Work instruction. Each line of the data below that carries the word "pageType" needs to be copied.

Exercise input.

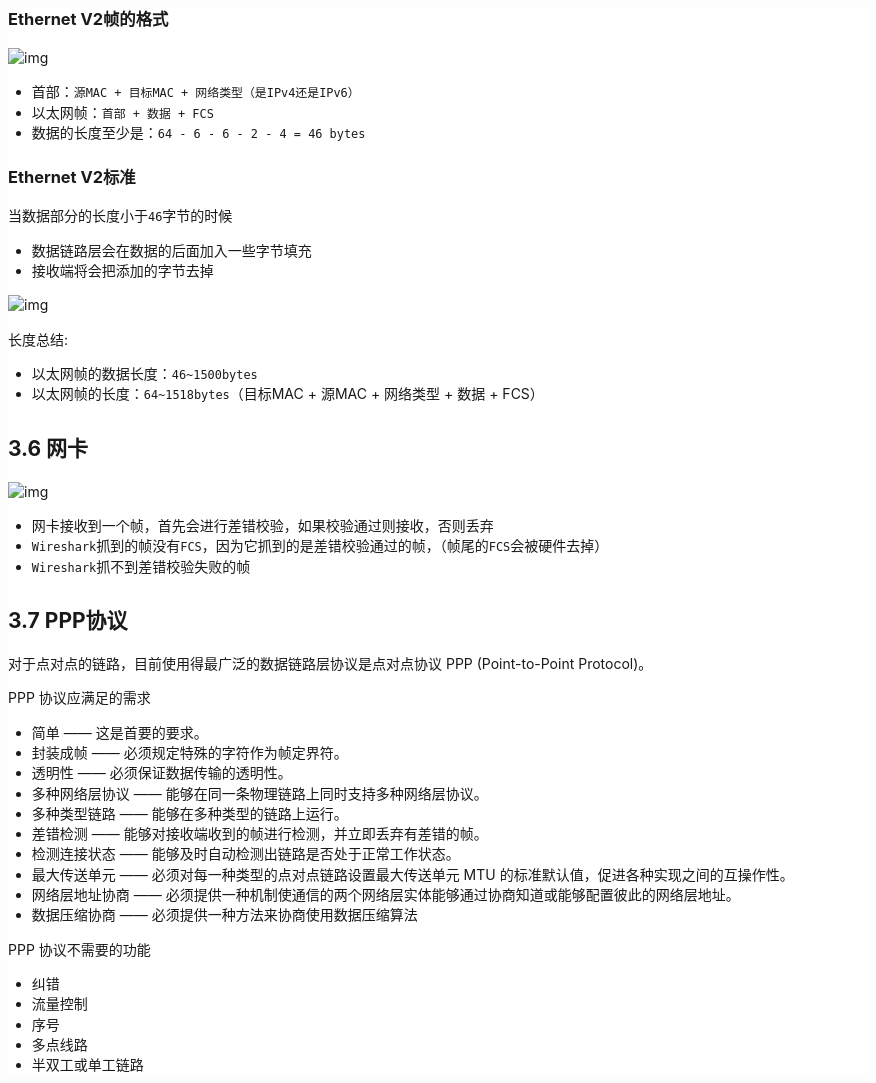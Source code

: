 ### Ethernet V2帧的格式

![img](https://img2020.cnblogs.com/blog/1358881/202111/1358881-20211107141534710-1566836889.png)

- 首部：`源MAC + 目标MAC + 网络类型（是IPv4还是IPv6）`
- 以太网帧：`首部 + 数据 + FCS`
- 数据的长度至少是：`64 - 6 - 6 - 2 - 4 = 46 bytes`

### Ethernet V2标准

当数据部分的长度小于`46`字节的时候

- 数据链路层会在数据的后面加入一些字节填充
- 接收端将会把添加的字节去掉

![img](https://img2020.cnblogs.com/blog/1358881/202111/1358881-20211107141720144-1467028610.png)

长度总结:

- 以太网帧的数据长度：`46~1500bytes`
- 以太网帧的长度：`64~1518bytes`（目标MAC + 源MAC + 网络类型 + 数据 + FCS）

## 3.6 网卡

![img](https://img2020.cnblogs.com/blog/1358881/202111/1358881-20211107142518016-39799131.png)

- 网卡接收到一个帧，首先会进行差错校验，如果校验通过则接收，否则丢弃
- `Wireshark`抓到的帧没有`FCS`，因为它抓到的是差错校验通过的帧，（帧尾的`FCS`会被硬件去掉）
- `Wireshark`抓不到差错校验失败的帧

## 3.7 PPP协议

对于点对点的链路，目前使用得最广泛的数据链路层协议是点对点协议 PPP (Point-to-Point Protocol)。

PPP 协议应满足的需求

- 简单 —— 这是首要的要求。
- 封装成帧 —— 必须规定特殊的字符作为帧定界符。
- 透明性 —— 必须保证数据传输的透明性。
- 多种网络层协议 —— 能够在同一条物理链路上同时支持多种网络层协议。
- 多种类型链路 —— 能够在多种类型的链路上运行。
- 差错检测 —— 能够对接收端收到的帧进行检测，并立即丢弃有差错的帧。
- 检测连接状态 —— 能够及时自动检测出链路是否处于正常工作状态。
- 最大传送单元 —— 必须对每一种类型的点对点链路设置最大传送单元 MTU 的标准默认值，促进各种实现之间的互操作性。
- 网络层地址协商 —— 必须提供一种机制使通信的两个网络层实体能够通过协商知道或能够配置彼此的网络层地址。
- 数据压缩协商 —— 必须提供一种方法来协商使用数据压缩算法

PPP 协议不需要的功能

- 纠错
- 流量控制
- 序号
- 多点线路
- 半双工或单工链路
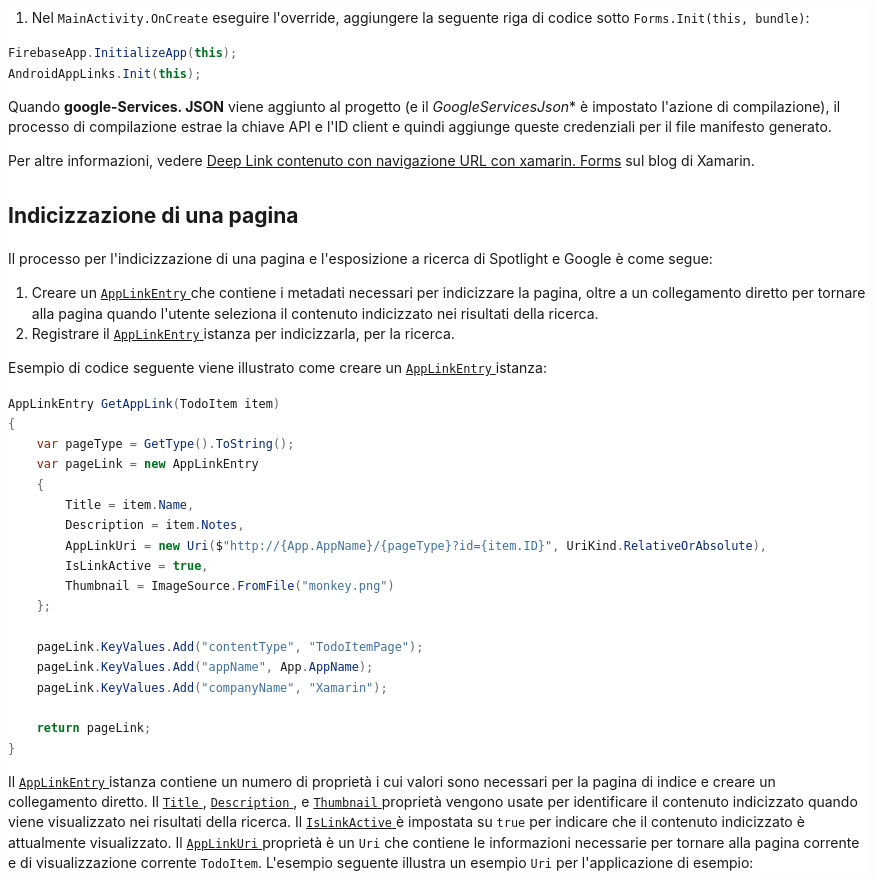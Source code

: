 1. Nel `MainActivity.OnCreate` eseguire l'override, aggiungere la seguente riga di codice sotto `Forms.Init(this, bundle)`:

```csharp
FirebaseApp.InitializeApp(this);
AndroidAppLinks.Init(this);
```

Quando **google-Services. JSON** viene aggiunto al progetto (e il *GoogleServicesJson** è impostato l'azione di compilazione), il processo di compilazione estrae la chiave API e l'ID client e quindi aggiunge queste credenziali per il file manifesto generato.

Per altre informazioni, vedere [Deep Link contenuto con navigazione URL con xamarin. Forms](https://blog.xamarin.com/deep-link-content-with-xamarin-forms-url-navigation/) sul blog di Xamarin.

## <a name="indexing-a-page"></a>Indicizzazione di una pagina

Il processo per l'indicizzazione di una pagina e l'esposizione a ricerca di Spotlight e Google è come segue:

1. Creare un [ `AppLinkEntry` ](xref:Xamarin.Forms.AppLinkEntry) che contiene i metadati necessari per indicizzare la pagina, oltre a un collegamento diretto per tornare alla pagina quando l'utente seleziona il contenuto indicizzato nei risultati della ricerca.
1. Registrare il [ `AppLinkEntry` ](xref:Xamarin.Forms.AppLinkEntry) istanza per indicizzarla, per la ricerca.

Esempio di codice seguente viene illustrato come creare un [ `AppLinkEntry` ](xref:Xamarin.Forms.AppLinkEntry) istanza:

```csharp
AppLinkEntry GetAppLink(TodoItem item)
{
    var pageType = GetType().ToString();
    var pageLink = new AppLinkEntry
    {
        Title = item.Name,
        Description = item.Notes,
        AppLinkUri = new Uri($"http://{App.AppName}/{pageType}?id={item.ID}", UriKind.RelativeOrAbsolute),
        IsLinkActive = true,
        Thumbnail = ImageSource.FromFile("monkey.png")
    };

    pageLink.KeyValues.Add("contentType", "TodoItemPage");
    pageLink.KeyValues.Add("appName", App.AppName);
    pageLink.KeyValues.Add("companyName", "Xamarin");

    return pageLink;
}
```

Il [ `AppLinkEntry` ](xref:Xamarin.Forms.AppLinkEntry) istanza contiene un numero di proprietà i cui valori sono necessari per la pagina di indice e creare un collegamento diretto. Il [ `Title` ](xref:Xamarin.Forms.IAppLinkEntry.Title), [ `Description` ](xref:Xamarin.Forms.IAppLinkEntry.Description), e [ `Thumbnail` ](xref:Xamarin.Forms.IAppLinkEntry.Thumbnail) proprietà vengono usate per identificare il contenuto indicizzato quando viene visualizzato nei risultati della ricerca. Il [ `IsLinkActive` ](xref:Xamarin.Forms.IAppLinkEntry.IsLinkActive) è impostata su `true` per indicare che il contenuto indicizzato è attualmente visualizzato. Il [ `AppLinkUri` ](xref:Xamarin.Forms.IAppLinkEntry.AppLinkUri) proprietà è un `Uri` che contiene le informazioni necessarie per tornare alla pagina corrente e di visualizzazione corrente `TodoItem`. L'esempio seguente illustra un esempio `Uri` per l'applicazione di esempio:
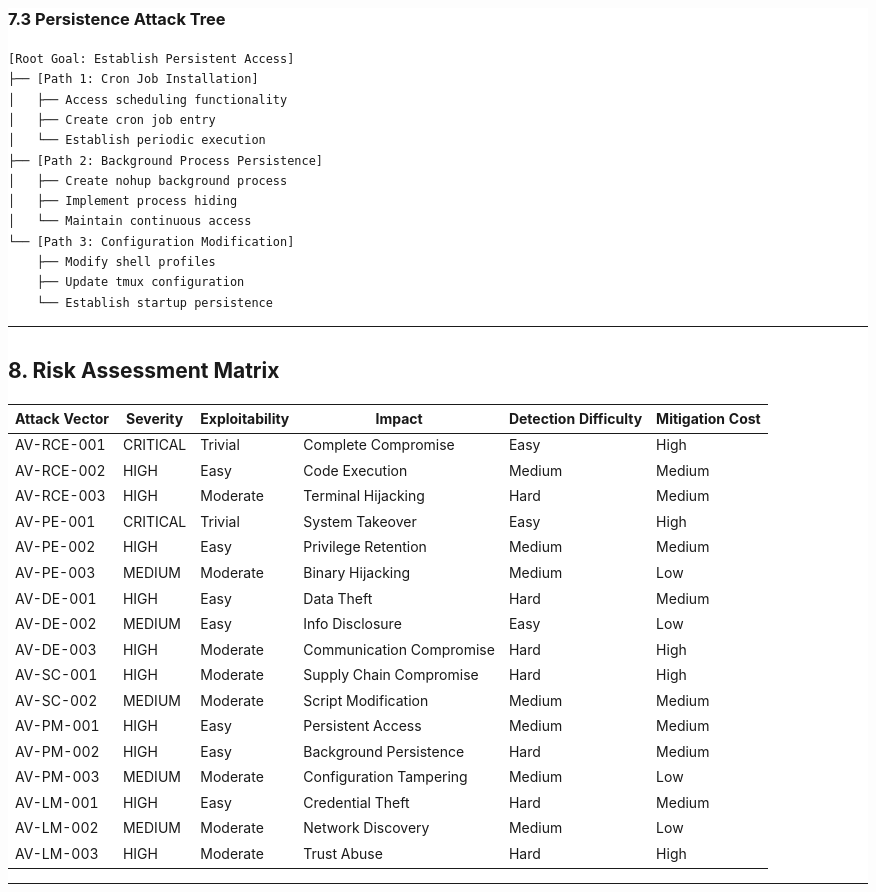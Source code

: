 ### 7.3 Persistence Attack Tree

```
[Root Goal: Establish Persistent Access]
├── [Path 1: Cron Job Installation]
│   ├── Access scheduling functionality
│   ├── Create cron job entry
│   └── Establish periodic execution
├── [Path 2: Background Process Persistence]
│   ├── Create nohup background process
│   ├── Implement process hiding
│   └── Maintain continuous access
└── [Path 3: Configuration Modification]
    ├── Modify shell profiles
    ├── Update tmux configuration
    └── Establish startup persistence
```

---

## 8. Risk Assessment Matrix

| Attack Vector | Severity | Exploitability | Impact | Detection Difficulty | Mitigation Cost |
|---------------|----------|----------------|--------|---------------------|-----------------|
| AV-RCE-001 | CRITICAL | Trivial | Complete Compromise | Easy | High |
| AV-RCE-002 | HIGH | Easy | Code Execution | Medium | Medium |
| AV-RCE-003 | HIGH | Moderate | Terminal Hijacking | Hard | Medium |
| AV-PE-001 | CRITICAL | Trivial | System Takeover | Easy | High |
| AV-PE-002 | HIGH | Easy | Privilege Retention | Medium | Medium |
| AV-PE-003 | MEDIUM | Moderate | Binary Hijacking | Medium | Low |
| AV-DE-001 | HIGH | Easy | Data Theft | Hard | Medium |
| AV-DE-002 | MEDIUM | Easy | Info Disclosure | Easy | Low |
| AV-DE-003 | HIGH | Moderate | Communication Compromise | Hard | High |
| AV-SC-001 | HIGH | Moderate | Supply Chain Compromise | Hard | High |
| AV-SC-002 | MEDIUM | Moderate | Script Modification | Medium | Medium |
| AV-PM-001 | HIGH | Easy | Persistent Access | Medium | Medium |
| AV-PM-002 | HIGH | Easy | Background Persistence | Hard | Medium |
| AV-PM-003 | MEDIUM | Moderate | Configuration Tampering | Medium | Low |
| AV-LM-001 | HIGH | Easy | Credential Theft | Hard | Medium |
| AV-LM-002 | MEDIUM | Moderate | Network Discovery | Medium | Low |
| AV-LM-003 | HIGH | Moderate | Trust Abuse | Hard | High |

---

Task response.
    var pageType = GetType().ToString();
        AppLinkUri = new Uri($"http://{App.AppName}/{pageType}?id={item.ID}", UriKind.RelativeOrAbsolute),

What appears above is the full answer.